Mina Loy sitting on the lap of Djuana Barnes.
Hatstuck Snarls has a great long article about Mina Loy and her mary-festo (manifesto)
quote a bit here, but its very worth a read... "This lack of an “I” is an important feature of the “Feminist Manifesto.” Current scholarship surrounding the manifesto takes the presence of the manifesto’s narrator for granted, without discussing the absence of an “I” (or a “we”) or without attempting to discuss the position of the narrator herself. This is perhaps understandable in light of the narrator’s forceful tone, which itself seems to mark the speaker as a figure of authority, but, it remains important to note that the authority of this speaker comes into being simultaneously with the utterance of her many demands.
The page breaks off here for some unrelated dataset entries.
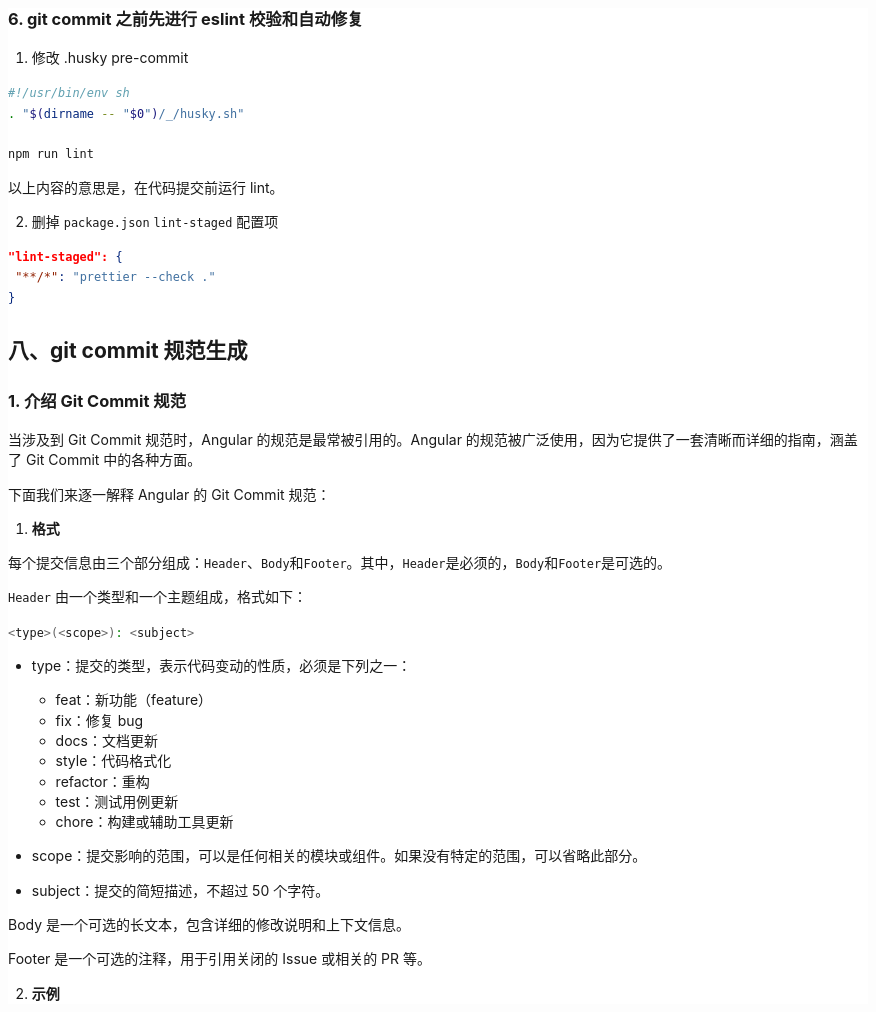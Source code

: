 ### 6. git commit 之前先进行 eslint 校验和自动修复

1. 修改 .husky pre-commit

```bash
#!/usr/bin/env sh
. "$(dirname -- "$0")/_/husky.sh"

npm run lint
```

以上内容的意思是，在代码提交前运行 lint。

2. 删掉 `package.json` `lint-staged` 配置项

```json
"lint-staged": {
 "**/*": "prettier --check ."
}
```

## 八、git commit 规范生成

### 1. 介绍 Git Commit 规范

当涉及到 Git Commit 规范时，Angular 的规范是最常被引用的。Angular 的规范被广泛使用，因为它提供了一套清晰而详细的指南，涵盖了 Git Commit 中的各种方面。

下面我们来逐一解释 Angular 的 Git Commit 规范：

1. **格式**

每个提交信息由三个部分组成：`Header`、`Body`和`Footer`。其中，`Header`是必须的，`Body`和`Footer`是可选的。

`Header` 由一个类型和一个主题组成，格式如下：

```bash
<type>(<scope>): <subject>
```

- type：提交的类型，表示代码变动的性质，必须是下列之一：

  - feat：新功能（feature）
  - fix：修复 bug
  - docs：文档更新
  - style：代码格式化
  - refactor：重构
  - test：测试用例更新
  - chore：构建或辅助工具更新

- scope：提交影响的范围，可以是任何相关的模块或组件。如果没有特定的范围，可以省略此部分。

- subject：提交的简短描述，不超过 50 个字符。

Body 是一个可选的长文本，包含详细的修改说明和上下文信息。

Footer 是一个可选的注释，用于引用关闭的 Issue 或相关的 PR 等。

2. **示例**
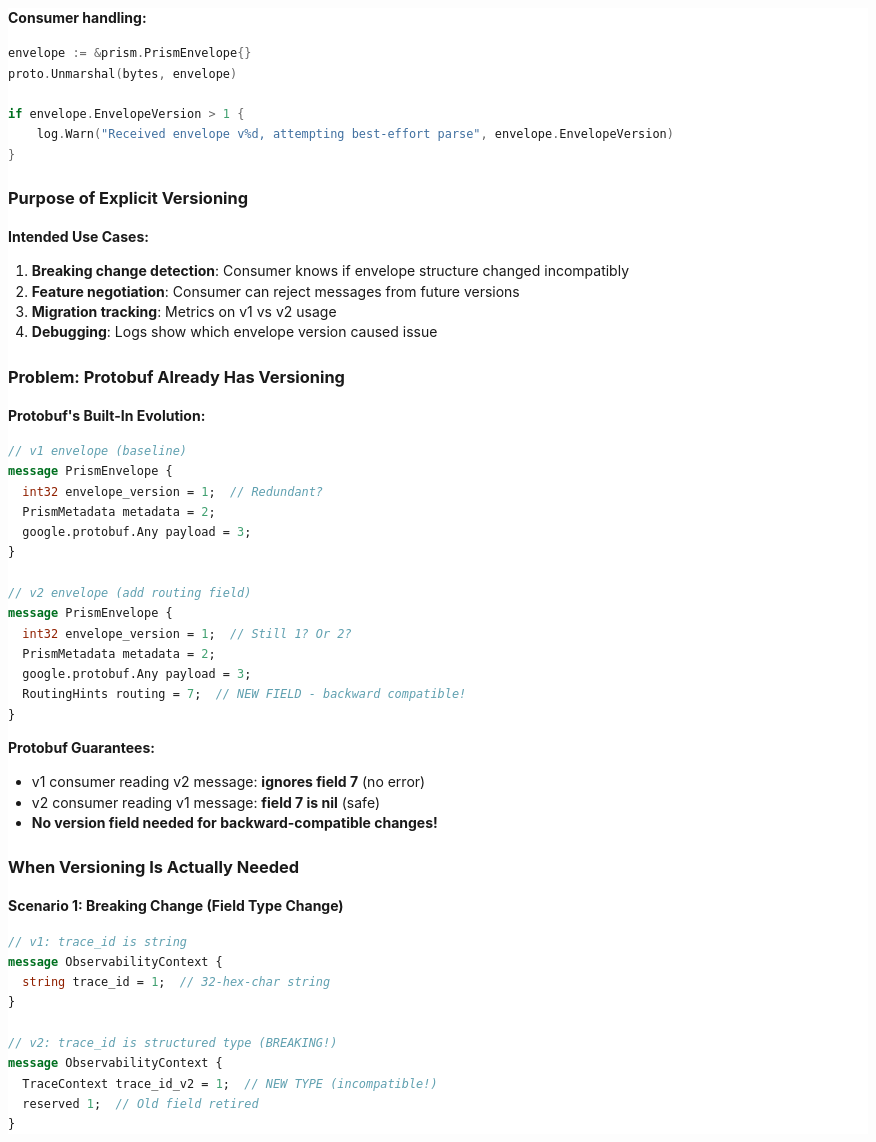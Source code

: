 **Consumer handling:**

```go
envelope := &prism.PrismEnvelope{}
proto.Unmarshal(bytes, envelope)

if envelope.EnvelopeVersion > 1 {
    log.Warn("Received envelope v%d, attempting best-effort parse", envelope.EnvelopeVersion)
}
```

### Purpose of Explicit Versioning

**Intended Use Cases:**

1. **Breaking change detection**: Consumer knows if envelope structure changed incompatibly
2. **Feature negotiation**: Consumer can reject messages from future versions
3. **Migration tracking**: Metrics on v1 vs v2 usage
4. **Debugging**: Logs show which envelope version caused issue

### Problem: Protobuf Already Has Versioning

**Protobuf's Built-In Evolution:**

```protobuf
// v1 envelope (baseline)
message PrismEnvelope {
  int32 envelope_version = 1;  // Redundant?
  PrismMetadata metadata = 2;
  google.protobuf.Any payload = 3;
}

// v2 envelope (add routing field)
message PrismEnvelope {
  int32 envelope_version = 1;  // Still 1? Or 2?
  PrismMetadata metadata = 2;
  google.protobuf.Any payload = 3;
  RoutingHints routing = 7;  // NEW FIELD - backward compatible!
}
```

**Protobuf Guarantees:**
- v1 consumer reading v2 message: **ignores field 7** (no error)
- v2 consumer reading v1 message: **field 7 is nil** (safe)
- **No version field needed for backward-compatible changes!**

### When Versioning Is Actually Needed

**Scenario 1: Breaking Change (Field Type Change)**

```protobuf
// v1: trace_id is string
message ObservabilityContext {
  string trace_id = 1;  // 32-hex-char string
}

// v2: trace_id is structured type (BREAKING!)
message ObservabilityContext {
  TraceContext trace_id_v2 = 1;  // NEW TYPE (incompatible!)
  reserved 1;  // Old field retired
}
```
This factor might be rooted in part in the fact that Loy’s narrator does not appear to be creating a social movement and thereby has no scaffolding or context, or other persons, backing her. But even this point is debatable, as the last lines of the manifesto reference the possibility of “an incalculable & wider social regeneration,” thus marking the manifesto as a revolutionary discourse meant to bring about social change through the reformation of consciousness. But just as this notion of regeneration marks the potential of reformulating consciousness as the narrator outlines, the limits of the narrator’s claims, which could also be read as evidence of their seeming visionary status, are reflected by the last lines of the manifesto, in which Loy orders women to detach themselves from the assumed impurity of sex, “Another great illusion that woman must use all her introspective clear-sightedness & unbiased bravery to destroy—for the sake of her self respect is the impurity of sex[.]” But after making this command, Loy’s narrator once again rejects her audience by rejecting their ability to follow through on her demands, “the realization in defiance of superstition that there is nothing impure in sex—except the mental attitude to it—will constitute an incalculable & wider social regeneration than it is possible for our generation to acquire” (Lost 156). While presumably Loy’s narrator turns her back on the audience once again because has managed to grasp the notion that “there is nothing impure in sex,” this sense of the narrator’s superiority is not able to maintain a stable presence throughout the manifesto.
Rachel Blau DuPlessis, as will be further discussed, examines the “Feminist Manifesto,” in relation to Loy’s Love Songs, in order to argue that “feminine consciousness is a specter haunting the poem” (“Seismic” 52)."